Complexity of receptor tyrosine kinase signal processing

Abstract

Our knowledge of molecular mechanisms of receptor tyrosine kinase (RTK) signaling advances with ever-increasing pace. Yet our understanding of how the spatiotemporal dynamics of RTK signaling control specific cellular outcomes has lagged behind. Systems-centered experimental and computational approaches can help reveal how overlapping networks of signal transducers downstream of RTKs orchestrate specific cell-fate decisions. We discuss how RTK network regulatory structures, which involve the immediate posttranslational and delayed transcriptional controls by multiple feed forward and feedback loops together with pathway cross talk, adapt cells to the combinatorial variety of external cues and conditions.
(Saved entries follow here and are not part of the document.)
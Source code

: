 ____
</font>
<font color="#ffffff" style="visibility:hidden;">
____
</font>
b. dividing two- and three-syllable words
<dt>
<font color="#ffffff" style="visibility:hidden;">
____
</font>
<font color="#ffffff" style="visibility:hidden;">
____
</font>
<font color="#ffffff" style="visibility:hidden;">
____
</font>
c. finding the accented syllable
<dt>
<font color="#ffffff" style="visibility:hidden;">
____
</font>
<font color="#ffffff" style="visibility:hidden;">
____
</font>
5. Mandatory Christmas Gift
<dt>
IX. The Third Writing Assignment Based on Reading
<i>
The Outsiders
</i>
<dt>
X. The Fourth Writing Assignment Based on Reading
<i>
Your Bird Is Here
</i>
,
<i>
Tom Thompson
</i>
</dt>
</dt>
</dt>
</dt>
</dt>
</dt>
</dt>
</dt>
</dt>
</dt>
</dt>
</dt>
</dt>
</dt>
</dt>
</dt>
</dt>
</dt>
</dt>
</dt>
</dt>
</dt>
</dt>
This intricate network circuitry endows cells with emerging capabilities for RTK signal processing and decoding. We illustrate how mathematical modeling facilitates our understanding of RTK network behaviors by unraveling specific systems properties, including bistability, oscillations, excitable responses, and generation of intricate landscapes of signaling activities.

Figure 1.

Mechanisms of insulin-EGF signal integration. Synergistic ERK activation arises from coincidence detection of insulin and EGF stimuli at the level of GAB1 adaptor protein. GAB1 is massively recruited to the membrane by IR signaling (GAB1→PIP₃-GAB1) and subsequently phosphorylated by EGFR and activated Src (PIP₃-GAB1→PIP₃-pGAB1). (Modified from Borisov et al. 2009; reprinted, with permission, from the authors.)

Figure 2.

Coherent and incoherent feedforward motifs. (A) Basic structure of coherent feed forward loop (coherent FFL [Mangan and Alon 2003]). (B) Schematic representation of ERK-induced c-Fos expression and activation that includes a cascade of coherent FFLs. Active ERK (ppERK) and RSK (pRSK) activate transcription factors required for c-Fos expression and therefore, c-fos mRNA expression. ERK and RSK stabilize and activate the nascent c-Fos protein by phosphorylation making an additional AND gate (based on data from Nakakuki et al. 2010). (C) Basic structure of incoherent feed forward loop of type I (incoherent FFL [Mangan and Alon 2003]). (D) Schematic representation of EGFR regulated c-fos mRNA availability in terms of incoherent FFL. On stimulation, EGFR induces expression of c-fos (B). ZFP36 is also induced by EGFR and mediates c-fos RNA degradation. (Based on data from Avraham and Yarden 2011.)

Figure 3.

Simplified scheme presenting multiple feedback loops in the EGFR pathway. Upon EGFR ligation and activation, protein complexes nucleated by scaffolds are formed at the plasma membrane. Activated Ras induces activation of the Raf-MEK-ERK signaling cascade. Active ERK phosphorylates several upstream signaling regulators, including Raf and SOS, forming negative feedback loops. However, ERK also phosphorylates and inhibits RKIP, which is a negative regulator of Raf, thus creating positive feedback. Active ERK translocates to the nucleus where it phosphorylates several transcription factors, inducing transcription of several IEGs that are negative regulators of EGFR signaling. DUSPs are rapidly induced upon ERK activation, and some DUSPs also require phosphorylation by ERK to become fully active in order to dephosphorylate ERK. Another inducible inhibitor of EGFR, Mig-6, inhibits EGFR by blocking its kinase activity and mediating ubiquitin-independent degradation of EGFR. Several transcription factors induced by EGFR, such as MafF, inhibit transcription of genes that contain SRE in the promoter. Additional mechanism of negative regulation is mediated by ZFP36 that binds to the AU-rich 3′-UTR of mRNA molecules, such as c-fos mRNA and other IEG, targeting them for degradation. Dashed arrows represent indirect or unknown regulation; blue arrows represent mechanisms involving transports between the cytoplasmic and nuclear compartments.